- Directed by: Busby Berkeley
- Written by: Delmer Daves
- Based on: the short story "The Go-Getter" by Peter B. Kyne
- Produced by: Hal B. Wallis (uncredited)
- Starring: George Brent Anita Louise Charles Winninger
- Cinematography: Arthur Edeson (uncredited)
- Edited by: William Holmes
- Music by: Bernhard Kaun
- Production company: Cosmopolitan Productions
- Distributed by: Warner Bros. Pictures
- Release date: May 22, 1937;
- Running time: 92 minutes
- Country: United States
- Language: English

= The Go Getter (1937 film) =

1937 film

The Go Getter is a 1937 American romantic drama film directed by Busby Berkeley and starring George Brent, Anita Louise, and Charles Winninger. A determined discharged US Navy veteran succeeds in the lumber business. The film was produced by Cosmopolitan Productions and released through Warner Bros. Pictures.

==Plot==
When the US Navy rigid airship Macon is damaged in a storm and crashes into the water (as the real did in 1935), helmsman Bill Austin stays with his commanding officer until the rest of the crew has gotten safely away. Bill loses a leg as a result of the crash and leaves the Navy.

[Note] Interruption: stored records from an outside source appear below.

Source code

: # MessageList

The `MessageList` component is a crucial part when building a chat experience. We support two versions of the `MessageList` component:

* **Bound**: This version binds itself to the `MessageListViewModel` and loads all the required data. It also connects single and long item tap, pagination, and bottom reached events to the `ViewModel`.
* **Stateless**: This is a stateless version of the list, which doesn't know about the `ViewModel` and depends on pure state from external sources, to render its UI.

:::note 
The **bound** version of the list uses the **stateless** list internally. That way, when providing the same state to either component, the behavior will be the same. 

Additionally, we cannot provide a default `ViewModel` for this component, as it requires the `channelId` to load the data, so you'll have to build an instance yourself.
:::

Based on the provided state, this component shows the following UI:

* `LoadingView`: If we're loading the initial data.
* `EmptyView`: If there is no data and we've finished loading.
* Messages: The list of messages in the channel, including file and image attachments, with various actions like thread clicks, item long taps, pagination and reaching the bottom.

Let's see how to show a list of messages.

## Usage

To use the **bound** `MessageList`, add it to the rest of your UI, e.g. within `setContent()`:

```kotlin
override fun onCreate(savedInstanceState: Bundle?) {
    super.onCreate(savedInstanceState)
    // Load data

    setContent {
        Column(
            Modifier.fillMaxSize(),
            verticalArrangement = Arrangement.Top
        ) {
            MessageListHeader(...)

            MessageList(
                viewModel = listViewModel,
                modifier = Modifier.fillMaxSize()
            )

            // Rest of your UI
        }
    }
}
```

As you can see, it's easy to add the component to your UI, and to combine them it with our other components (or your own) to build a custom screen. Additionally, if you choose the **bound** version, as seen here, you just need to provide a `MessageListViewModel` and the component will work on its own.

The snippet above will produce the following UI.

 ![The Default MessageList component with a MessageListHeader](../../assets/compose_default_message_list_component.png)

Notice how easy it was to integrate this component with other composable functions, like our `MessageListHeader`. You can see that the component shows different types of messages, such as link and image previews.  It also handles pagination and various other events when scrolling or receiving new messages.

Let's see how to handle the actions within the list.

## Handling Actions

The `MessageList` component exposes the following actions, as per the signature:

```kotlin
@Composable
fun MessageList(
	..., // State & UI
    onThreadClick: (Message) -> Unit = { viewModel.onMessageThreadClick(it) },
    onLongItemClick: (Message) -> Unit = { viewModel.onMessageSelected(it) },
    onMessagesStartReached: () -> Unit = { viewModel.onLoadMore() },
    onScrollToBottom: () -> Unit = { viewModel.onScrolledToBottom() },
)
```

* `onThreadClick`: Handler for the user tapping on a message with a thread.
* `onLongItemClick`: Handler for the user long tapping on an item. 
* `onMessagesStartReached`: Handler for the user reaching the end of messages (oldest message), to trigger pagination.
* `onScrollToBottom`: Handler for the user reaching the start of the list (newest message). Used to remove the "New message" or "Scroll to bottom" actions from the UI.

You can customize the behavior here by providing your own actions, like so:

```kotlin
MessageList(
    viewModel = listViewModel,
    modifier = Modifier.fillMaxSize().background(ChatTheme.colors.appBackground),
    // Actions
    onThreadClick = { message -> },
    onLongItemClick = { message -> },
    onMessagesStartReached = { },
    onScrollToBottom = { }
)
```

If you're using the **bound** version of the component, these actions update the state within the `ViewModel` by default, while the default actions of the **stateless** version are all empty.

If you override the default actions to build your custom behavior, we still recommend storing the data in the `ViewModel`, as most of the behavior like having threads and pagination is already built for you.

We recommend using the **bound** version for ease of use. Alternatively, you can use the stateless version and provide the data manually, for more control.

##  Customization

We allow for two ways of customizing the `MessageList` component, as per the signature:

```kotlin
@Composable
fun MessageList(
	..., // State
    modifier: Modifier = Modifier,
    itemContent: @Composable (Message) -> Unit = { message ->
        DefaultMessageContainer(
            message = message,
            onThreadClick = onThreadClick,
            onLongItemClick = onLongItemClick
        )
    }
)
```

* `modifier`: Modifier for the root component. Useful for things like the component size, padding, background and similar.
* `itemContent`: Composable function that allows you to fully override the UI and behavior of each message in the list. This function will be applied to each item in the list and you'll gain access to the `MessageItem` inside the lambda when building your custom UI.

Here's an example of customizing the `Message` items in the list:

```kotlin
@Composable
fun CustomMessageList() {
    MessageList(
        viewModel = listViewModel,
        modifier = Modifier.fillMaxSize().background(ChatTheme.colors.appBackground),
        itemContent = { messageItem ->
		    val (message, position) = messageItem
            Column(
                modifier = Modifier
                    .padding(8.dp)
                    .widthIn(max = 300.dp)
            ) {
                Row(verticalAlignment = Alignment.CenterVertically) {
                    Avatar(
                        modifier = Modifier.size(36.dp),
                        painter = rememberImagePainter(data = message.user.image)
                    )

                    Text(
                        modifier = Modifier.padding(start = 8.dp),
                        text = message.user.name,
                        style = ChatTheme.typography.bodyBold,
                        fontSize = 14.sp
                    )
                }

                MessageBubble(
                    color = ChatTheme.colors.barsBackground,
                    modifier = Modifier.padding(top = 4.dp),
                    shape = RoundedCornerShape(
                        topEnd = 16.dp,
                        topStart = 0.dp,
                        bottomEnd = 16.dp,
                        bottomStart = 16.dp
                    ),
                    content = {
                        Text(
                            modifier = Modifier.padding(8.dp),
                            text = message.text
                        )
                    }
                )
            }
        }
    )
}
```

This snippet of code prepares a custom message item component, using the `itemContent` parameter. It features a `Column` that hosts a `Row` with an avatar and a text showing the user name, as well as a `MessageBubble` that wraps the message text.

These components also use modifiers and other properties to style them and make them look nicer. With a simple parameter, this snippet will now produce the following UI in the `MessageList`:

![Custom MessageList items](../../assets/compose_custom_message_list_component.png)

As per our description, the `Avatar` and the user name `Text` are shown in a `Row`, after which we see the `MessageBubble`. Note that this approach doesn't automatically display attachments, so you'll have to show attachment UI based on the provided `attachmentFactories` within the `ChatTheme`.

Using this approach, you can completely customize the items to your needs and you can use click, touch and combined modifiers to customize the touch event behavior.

He goes looking for employment, but jobs are scarce in San Francisco. He tries a lumber company run by Lloyd Skinner, interrupting a meeting between Skinner and his fiancée Margaret Ricks. Skinner orders him to leave his office. Matt Peasely, head of a shipping firm in the same building, is more polite, but the answer is still the same. Undeterred, Bill seeks out Cappy Ricks, the retired founder of both companies.

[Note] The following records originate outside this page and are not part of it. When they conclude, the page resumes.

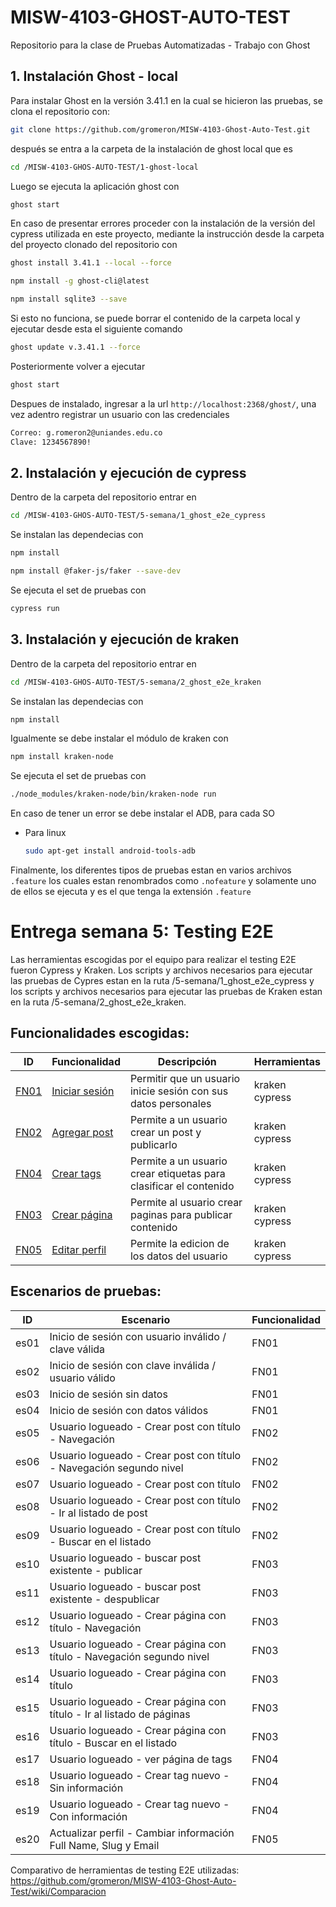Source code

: # MISW-4103-GHOST-AUTO-TEST
Repositorio para la clase de Pruebas Automatizadas - Trabajo con Ghost

## 1. Instalación Ghost - local

Para instalar Ghost en la versión 3.41.1 en la cual se hicieron las pruebas, se clona el repositorio con:

```bash
git clone https://github.com/gromeron/MISW-4103-Ghost-Auto-Test.git
```

después se entra a la carpeta de la instalación de ghost local que es

```bash
cd /MISW-4103-GHOS-AUTO-TEST/1-ghost-local
```

Luego se ejecuta la aplicación ghost con

```bash
ghost start
```

En caso de presentar errores proceder con la instalación de la versión del cypress utilizada en este proyecto, mediante la instrucción desde la carpeta del proyecto clonado del repositorio con

```bash
ghost install 3.41.1 --local --force
```

```bash
npm install -g ghost-cli@latest
```

```bash
npm install sqlite3 --save
```

Si esto no funciona, se puede borrar el contenido de la carpeta local y ejecutar desde esta el siguiente comando

```bash
ghost update v.3.41.1 --force
```

Posteriormente volver a ejecutar

```bash
ghost start
```

Despues de instalado, ingresar a la url `http://localhost:2368/ghost/`, una vez adentro registrar un usuario con las credenciales

```bash
Correo: g.romeron2@uniandes.edu.co
Clave: 1234567890!
```

## 2. Instalación y ejecución de cypress

Dentro de la carpeta del repositorio entrar en

```bash
cd /MISW-4103-GHOS-AUTO-TEST/5-semana/1_ghost_e2e_cypress
```

Se instalan las dependecias con

```bash
npm install
```

```bash
npm install @faker-js/faker --save-dev
```

Se ejecuta el set de pruebas con

```bash
cypress run
```

## 3. Instalación y ejecución de kraken

Dentro de la carpeta del repositorio entrar en

```bash
cd /MISW-4103-GHOS-AUTO-TEST/5-semana/2_ghost_e2e_kraken
```

Se instalan las dependecias con

```bash
npm install
```

Igualmente se debe instalar el módulo de kraken con

```bash
npm install kraken-node
```

Se ejecuta el set de pruebas con

```bash
./node_modules/kraken-node/bin/kraken-node run
```

En caso de tener un error se debe instalar el ADB, para cada SO

* Para linux
    ```bash
    sudo apt-get install android-tools-adb
    ```

Finalmente, los diferentes tipos de pruebas estan en varios archivos `.feature` los cuales estan renombrados como `.nofeature` y solamente uno de ellos se ejecuta y es el que tenga la extensión `.feature`
# Entrega semana 5: Testing E2E

Las herramientas escogidas por el equipo para realizar el testing E2E fueron Cypress y Kraken. Los scripts y archivos necesarios para ejecutar las pruebas de Cypres estan en la ruta /5-semana/1_ghost_e2e_cypress y los scripts y archivos necesarios para ejecutar las pruebas de Kraken estan en la ruta /5-semana/2_ghost_e2e_kraken.

## Funcionalidades escogidas:

| ID | Funcionalidad | Descripción | Herramientas |
|---|---|---|---|
| [FN01](FN01) | [Iniciar sesión](FN01) | Permitir que un usuario inicie sesión con sus datos personales |  kraken<br>cypress |
| [FN02](FN02) | [Agregar post](FN02) | Permite a un usuario crear un post y publicarlo | kraken<br>cypress |
| [FN04](FN04) | [Crear tags](FN04) | Permite a un usuario crear etiquetas para clasificar el contenido |  kraken<br>cypress |
| [FN03](FN03) | [Crear página](FN03) | Permite al usuario crear paginas para publicar contenido | kraken<br>cypress |
| [FN05](FN05) | [Editar perfil](FN05) | Permite la edicion de los datos del usuario  | kraken<br>cypress |

## Escenarios de pruebas:

| ID | Escenario | Funcionalidad | 
|---|---|---|
|es01|Inicio de sesión con usuario inválido / clave válida|FN01|
|es02|Inicio de sesión con clave inválida / usuario válido|FN01|
|es03|Inicio de sesión sin datos|FN01|
|es04|Inicio de sesión con datos válidos|FN01|
|es05|Usuario logueado - Crear post con título - Navegación|FN02|
|es06|Usuario logueado - Crear post con título - Navegación segundo nivel|FN02|
|es07|Usuario logueado - Crear post con título|FN02|
|es08|Usuario logueado - Crear post con título - Ir al listado de post|FN02|
|es09|Usuario logueado - Crear post con título - Buscar en el listado|FN02|
|es10|Usuario logueado - buscar post existente - publicar|FN03|
|es11|Usuario logueado - buscar post existente - despublicar|FN03|
|es12|Usuario logueado - Crear página con título - Navegación|FN03|
|es13|Usuario logueado - Crear página con título - Navegación segundo nivel|FN03|
|es14|Usuario logueado - Crear página con título|FN03|
|es15|Usuario logueado - Crear página con título - Ir al listado de páginas|FN03|
|es16|Usuario logueado - Crear página con título - Buscar en el listado|FN03|
|es17|Usuario logueado - ver página de tags|FN04|
|es18|Usuario logueado - Crear tag nuevo - Sin información|FN04|
|es19|Usuario logueado - Crear tag nuevo - Con información|FN04|
|es20|Actualizar perfil - Cambiar información Full Name, Slug y Email|FN05|

Comparativo de herramientas de testing E2E utilizadas: https://github.com/gromeron/MISW-4103-Ghost-Auto-Test/wiki/Comparacion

While waiting in the reception area, he encounters Margaret again. He assumes she is also a job seeker and makes a date with her, unaware she is Cappy's only offspring. She sees her father first, and asks him to give Bill a chance. Cappy, who is frustrated with the way Skinner and Peasely have been running the businesses he built up, is quite willing to countermand them. He and Skinner decide to give Bill the hardest task they can think of: selling a half million feet of unwanted skunk spruce Cappy bought years ago as a favor to a friend. Not only does Bill sell all of the spruce, he also generates orders for all of the lumber the company has and more, all in a single business trip across the western United States, forcing Cappy to send him to Seattle to buy the shortfall from a hard-negotiating competitor.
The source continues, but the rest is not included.